La Comunidad de Madrid ha dado luz verde a los primeros trámites para diseñar la futura Autopista Madrileña del Suroeste, un corredor de más de 40 kilómetros que conectará las vías M-503 y M-407. El Consejo de Gobierno aprobó este miércoles la adjudicación del contrato para la redacción del estudio de viabilidad técnica, un paso fundamental para descongestionar los accesos metropolitanos y reducir los tiempos de desplazamiento en la periferia sur y oeste de la región.

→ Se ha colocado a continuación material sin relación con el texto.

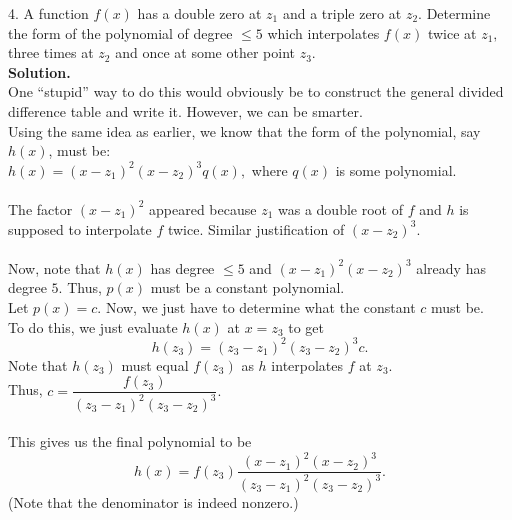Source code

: \documentclass{article}
\begin{document}
\hrulefill

4. A function $f(x)$ has a double zero at $z_1$ and a triple zero at $z_2.$ Determine the form of the polynomial of degree $\le 5$ which interpolates $f(x)$ twice at $z_1,$ three times at $z_2$ and once at some other point $z_3.$\\

\textbf{Solution.}\\
One ``stupid'' way to do this would obviously be to construct the general divided difference table and write it. However, we can be smarter.\\
Using the same idea as earlier, we know that the form of the polynomial, say $h(x)$, must be:\\
$h(x) = (x - z_1)^2(x - z_2)^3q(x),$ where $q(x)$ is some polynomial.\\~\\
The factor $(x - z_1)^2$ appeared because $z_1$ was a double root of $f$ and $h$ is supposed to interpolate $f$ twice. Similar justification of $(x - z_2)^3.$\\~\\
Now, note that $h(x)$ has degree $\le 5$ and $(x - z_1)^2(x - z_2)^3$ already has degree $5.$ Thus, $p(x)$ must be a constant polynomial.\\
Let $p(x) = c.$ Now, we just have to determine what the constant $c$ must be.\\
To do this, we just evaluate $h(x)$ at $x = z_3$ to get
\[h(z_3) = (z_3 - z_1)^2(z_3 - z_2)^3c.\]
Note that $h(z_3)$ must equal $f(z_3)$ as $h$ interpolates $f$ at $z_3.$\\
Thus, $c = \dfrac{f(z_3)}{(z_3 - z_1)^2(z_3 - z_2)^3}.$\\~\\
This gives us the final polynomial to be
\[h(x) = f(z_3)\dfrac{(x - z_1)^2(x - z_2)^3}{(z_3 - z_1)^2(z_3 - z_2)^3}.\]
(Note that the denominator is indeed nonzero.)
\end{document}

El nuevo eje de comunicación transformará la movilidad de más de 100.000 residentes de la zona. Según explicó el portavoz gubernamental Miguel Ángel García Martín, la futura carretera recorrerá 41 kilómetros y actuará como enlace directo entre las vías autonómicas M-503 y M-407, una configuración que reforzará la permeabilidad del tráfico entre las comarcas occidentales y meridionales sin sobrecargar las circunvalaciones interiores. El diseño facilitará también la incorporación fluida de vehículos privados y transporte de mercancías hacia los grandes ejes nacionales, con nudos de conexión específicos para los intercambios con las autovías A-5 (Suroeste), A-6 (Noroeste) y A-4 (Sur).
La infraestructura afectará directamente a la circulación y seguridad vial de nueve municipios de la corona metropolitana. Valdemorillo, Villanueva de la Cañada, Brunete, Sevilla la Nueva, Navalcarnero, El Álamo, Batres, Serranillos del Valle y Griñón se beneficiarán de una mayor fluidez al desviarse el tráfico de paso hacia el nuevo corredor, descongestionando sus cascos urbanos.
En esta fase, la licitación se limita al estudio de viabilidad sectorial, un documento técnico imprescindible para determinar el impacto medioambiental del trazado, evaluar las expropiaciones de suelo necesarias, calcular las estructuras de los viaductos y definir la viabilidad económica del proyecto. Solo después de completar este análisis se podrán redactar los proyectos constructivos y autorizar el inicio de las obras.
Los departamentos técnicos de Carreteras enmarcan esta intervención dentro del plan plurianual de modernización de la red autonómica de transporte. Sin embargo, colectivos vecinales y grupos de la oposición parlamentaria han solicitado que el estudio analice con detalle la preservación de los espacios forestales del entorno y evalúe la implantación de plataformas reservadas para el transporte público interurbano antes de consolidar el diseño definitivo de la autopista.